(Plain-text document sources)
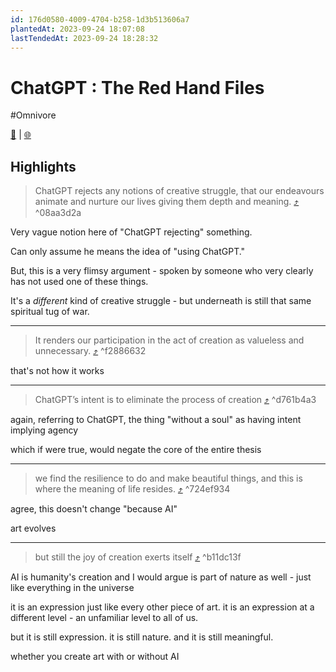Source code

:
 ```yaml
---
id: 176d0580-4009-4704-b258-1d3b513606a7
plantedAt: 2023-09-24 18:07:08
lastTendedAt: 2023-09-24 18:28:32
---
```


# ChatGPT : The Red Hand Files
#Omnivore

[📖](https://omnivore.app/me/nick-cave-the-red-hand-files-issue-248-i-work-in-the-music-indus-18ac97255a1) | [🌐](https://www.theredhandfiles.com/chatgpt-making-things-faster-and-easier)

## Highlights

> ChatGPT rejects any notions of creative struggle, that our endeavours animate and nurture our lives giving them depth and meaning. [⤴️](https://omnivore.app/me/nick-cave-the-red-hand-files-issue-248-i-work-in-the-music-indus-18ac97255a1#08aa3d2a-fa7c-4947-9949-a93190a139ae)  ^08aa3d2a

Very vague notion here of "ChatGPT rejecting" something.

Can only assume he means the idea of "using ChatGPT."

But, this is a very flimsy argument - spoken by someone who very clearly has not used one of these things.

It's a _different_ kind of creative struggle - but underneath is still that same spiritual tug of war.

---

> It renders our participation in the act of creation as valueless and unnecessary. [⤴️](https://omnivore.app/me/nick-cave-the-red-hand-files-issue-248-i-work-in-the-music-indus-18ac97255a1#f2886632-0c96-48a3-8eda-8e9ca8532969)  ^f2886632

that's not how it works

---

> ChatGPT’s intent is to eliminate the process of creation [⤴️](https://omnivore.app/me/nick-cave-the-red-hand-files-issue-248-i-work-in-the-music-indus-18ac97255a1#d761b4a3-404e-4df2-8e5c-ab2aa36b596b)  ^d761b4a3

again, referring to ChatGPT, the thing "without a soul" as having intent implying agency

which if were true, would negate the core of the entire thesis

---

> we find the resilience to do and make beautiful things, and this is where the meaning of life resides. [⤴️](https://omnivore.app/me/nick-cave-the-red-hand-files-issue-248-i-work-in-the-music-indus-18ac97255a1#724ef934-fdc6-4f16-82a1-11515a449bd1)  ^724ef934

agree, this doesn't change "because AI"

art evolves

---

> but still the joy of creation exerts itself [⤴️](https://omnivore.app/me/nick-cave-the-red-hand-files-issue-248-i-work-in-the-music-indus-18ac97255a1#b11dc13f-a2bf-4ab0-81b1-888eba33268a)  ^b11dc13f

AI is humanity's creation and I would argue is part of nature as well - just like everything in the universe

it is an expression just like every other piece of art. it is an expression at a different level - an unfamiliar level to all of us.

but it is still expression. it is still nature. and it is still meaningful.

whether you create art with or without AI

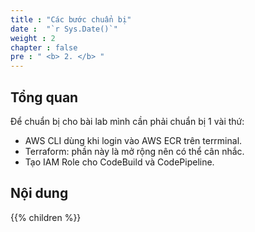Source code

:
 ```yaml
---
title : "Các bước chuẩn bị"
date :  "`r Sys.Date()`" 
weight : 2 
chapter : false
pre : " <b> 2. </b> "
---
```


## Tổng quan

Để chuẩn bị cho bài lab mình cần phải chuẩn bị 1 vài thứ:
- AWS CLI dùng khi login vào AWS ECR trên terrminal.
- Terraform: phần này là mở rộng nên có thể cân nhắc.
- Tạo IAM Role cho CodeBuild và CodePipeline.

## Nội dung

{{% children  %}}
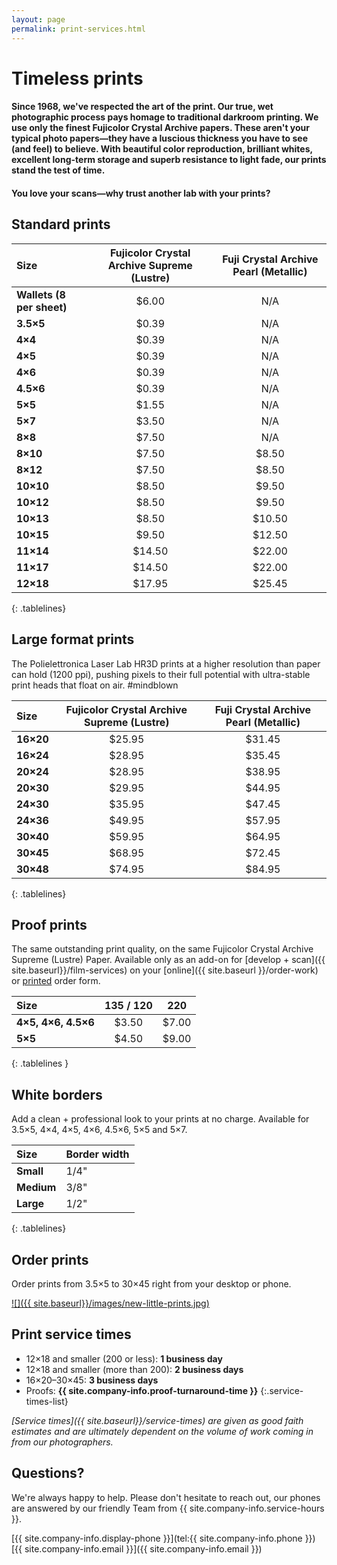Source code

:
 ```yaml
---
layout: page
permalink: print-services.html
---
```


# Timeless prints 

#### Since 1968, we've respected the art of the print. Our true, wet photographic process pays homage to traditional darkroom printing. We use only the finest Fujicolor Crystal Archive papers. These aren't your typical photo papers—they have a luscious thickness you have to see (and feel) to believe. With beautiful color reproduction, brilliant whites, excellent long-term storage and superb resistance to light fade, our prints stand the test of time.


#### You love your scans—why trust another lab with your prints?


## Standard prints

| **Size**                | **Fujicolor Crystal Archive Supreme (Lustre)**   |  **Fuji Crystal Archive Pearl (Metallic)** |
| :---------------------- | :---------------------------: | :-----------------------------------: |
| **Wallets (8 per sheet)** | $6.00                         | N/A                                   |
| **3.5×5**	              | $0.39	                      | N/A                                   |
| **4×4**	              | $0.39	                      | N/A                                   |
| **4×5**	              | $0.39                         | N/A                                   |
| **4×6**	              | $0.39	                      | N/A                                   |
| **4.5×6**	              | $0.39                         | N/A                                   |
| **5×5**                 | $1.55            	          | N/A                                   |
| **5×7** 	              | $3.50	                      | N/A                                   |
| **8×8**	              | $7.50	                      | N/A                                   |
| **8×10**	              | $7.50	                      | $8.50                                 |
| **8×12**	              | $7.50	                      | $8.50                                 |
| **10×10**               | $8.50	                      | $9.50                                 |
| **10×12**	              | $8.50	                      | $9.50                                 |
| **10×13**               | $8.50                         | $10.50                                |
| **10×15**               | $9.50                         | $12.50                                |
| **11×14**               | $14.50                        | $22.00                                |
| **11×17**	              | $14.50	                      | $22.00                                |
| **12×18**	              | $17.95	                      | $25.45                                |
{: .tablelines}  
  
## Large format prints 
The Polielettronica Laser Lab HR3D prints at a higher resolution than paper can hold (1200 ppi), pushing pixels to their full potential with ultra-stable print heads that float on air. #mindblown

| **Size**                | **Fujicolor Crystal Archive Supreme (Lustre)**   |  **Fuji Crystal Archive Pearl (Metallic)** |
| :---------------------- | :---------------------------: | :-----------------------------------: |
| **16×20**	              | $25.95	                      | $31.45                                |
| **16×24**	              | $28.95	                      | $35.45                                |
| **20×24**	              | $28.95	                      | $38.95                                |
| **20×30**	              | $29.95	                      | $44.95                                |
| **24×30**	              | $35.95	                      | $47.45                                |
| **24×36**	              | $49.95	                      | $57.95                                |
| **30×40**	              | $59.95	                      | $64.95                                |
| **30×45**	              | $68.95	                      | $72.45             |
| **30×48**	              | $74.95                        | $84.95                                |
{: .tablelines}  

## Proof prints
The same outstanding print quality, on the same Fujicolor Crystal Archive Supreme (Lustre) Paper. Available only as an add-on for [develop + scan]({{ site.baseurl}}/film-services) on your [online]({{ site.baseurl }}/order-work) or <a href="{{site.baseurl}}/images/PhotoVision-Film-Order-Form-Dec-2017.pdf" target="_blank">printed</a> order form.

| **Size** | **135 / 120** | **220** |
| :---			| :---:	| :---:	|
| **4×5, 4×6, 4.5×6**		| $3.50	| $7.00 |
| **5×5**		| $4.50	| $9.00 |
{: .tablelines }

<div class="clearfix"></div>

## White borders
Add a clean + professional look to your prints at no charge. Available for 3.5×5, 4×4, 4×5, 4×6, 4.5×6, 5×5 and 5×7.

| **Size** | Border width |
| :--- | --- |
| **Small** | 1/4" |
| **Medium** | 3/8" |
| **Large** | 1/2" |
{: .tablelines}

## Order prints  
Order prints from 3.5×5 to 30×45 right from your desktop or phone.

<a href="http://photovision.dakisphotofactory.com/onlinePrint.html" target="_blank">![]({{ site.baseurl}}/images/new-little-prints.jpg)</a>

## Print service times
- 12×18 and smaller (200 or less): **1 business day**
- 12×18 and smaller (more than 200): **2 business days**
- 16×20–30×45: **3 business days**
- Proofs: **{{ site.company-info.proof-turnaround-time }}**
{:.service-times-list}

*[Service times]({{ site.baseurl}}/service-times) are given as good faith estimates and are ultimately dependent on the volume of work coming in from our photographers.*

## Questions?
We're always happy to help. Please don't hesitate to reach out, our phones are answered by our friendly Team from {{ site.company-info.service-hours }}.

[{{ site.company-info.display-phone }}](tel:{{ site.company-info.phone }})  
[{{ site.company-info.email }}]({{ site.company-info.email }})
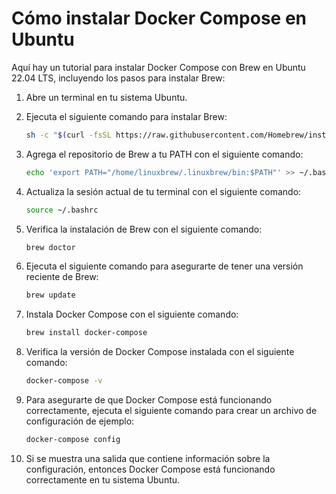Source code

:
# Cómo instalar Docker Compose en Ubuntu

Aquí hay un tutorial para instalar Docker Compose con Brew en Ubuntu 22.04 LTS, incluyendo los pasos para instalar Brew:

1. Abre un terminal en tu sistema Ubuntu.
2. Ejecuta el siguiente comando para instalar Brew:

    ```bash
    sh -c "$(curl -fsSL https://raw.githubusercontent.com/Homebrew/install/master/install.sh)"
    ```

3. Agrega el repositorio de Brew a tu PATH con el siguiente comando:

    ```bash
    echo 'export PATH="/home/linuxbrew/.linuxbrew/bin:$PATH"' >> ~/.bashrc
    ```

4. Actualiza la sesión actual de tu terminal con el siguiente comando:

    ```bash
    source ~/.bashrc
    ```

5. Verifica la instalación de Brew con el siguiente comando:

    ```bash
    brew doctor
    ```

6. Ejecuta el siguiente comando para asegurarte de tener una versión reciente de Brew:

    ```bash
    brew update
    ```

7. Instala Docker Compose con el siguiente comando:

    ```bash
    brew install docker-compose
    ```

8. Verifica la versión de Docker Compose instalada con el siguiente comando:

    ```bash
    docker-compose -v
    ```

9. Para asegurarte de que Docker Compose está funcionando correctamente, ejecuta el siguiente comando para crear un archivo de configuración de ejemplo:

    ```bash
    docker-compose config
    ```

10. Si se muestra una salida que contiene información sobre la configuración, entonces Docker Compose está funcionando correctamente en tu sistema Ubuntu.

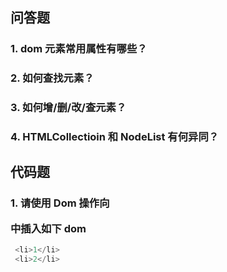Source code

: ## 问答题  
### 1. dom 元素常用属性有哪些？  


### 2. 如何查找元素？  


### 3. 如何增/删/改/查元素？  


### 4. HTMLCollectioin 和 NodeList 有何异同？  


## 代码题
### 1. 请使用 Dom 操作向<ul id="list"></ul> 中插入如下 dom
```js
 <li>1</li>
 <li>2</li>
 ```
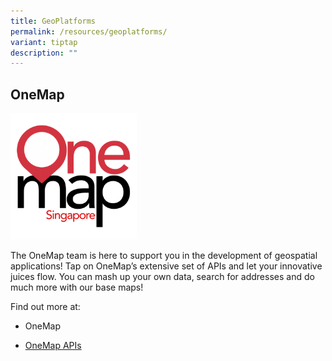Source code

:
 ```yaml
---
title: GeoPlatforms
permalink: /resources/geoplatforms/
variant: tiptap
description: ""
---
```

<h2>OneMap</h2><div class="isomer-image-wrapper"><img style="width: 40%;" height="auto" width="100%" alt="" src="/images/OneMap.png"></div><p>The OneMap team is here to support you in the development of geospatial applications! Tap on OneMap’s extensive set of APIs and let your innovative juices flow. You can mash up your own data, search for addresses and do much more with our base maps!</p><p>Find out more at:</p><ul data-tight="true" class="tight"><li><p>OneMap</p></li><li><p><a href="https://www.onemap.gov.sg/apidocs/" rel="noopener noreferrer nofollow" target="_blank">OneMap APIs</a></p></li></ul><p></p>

- Task description
An exact transcription is needed of the lines from the one with "- Tạo IAM Role cho CodeBuild và CodePipeline." to the one with "#### Since 1968, we've" above, both ends included, with pictures left out.

- Answer to this task
- Tạo IAM Role cho CodeBuild và CodePipeline.

## Nội dung

{{% children  %}}
Source code

:
 ```yaml
---
layout: page
permalink: print-services.html
---
```


# Timeless prints 

#### Since 1968, we've respected the art of the print. Our true, wet photographic process pays homage to traditional darkroom printing. We use only the finest Fujicolor Crystal Archive papers. These aren't your typical photo papers—they have a luscious thickness you have to see (and feel) to believe. With beautiful color reproduction, brilliant whites, excellent long-term storage and superb resistance to light fade, our prints stand the test of time.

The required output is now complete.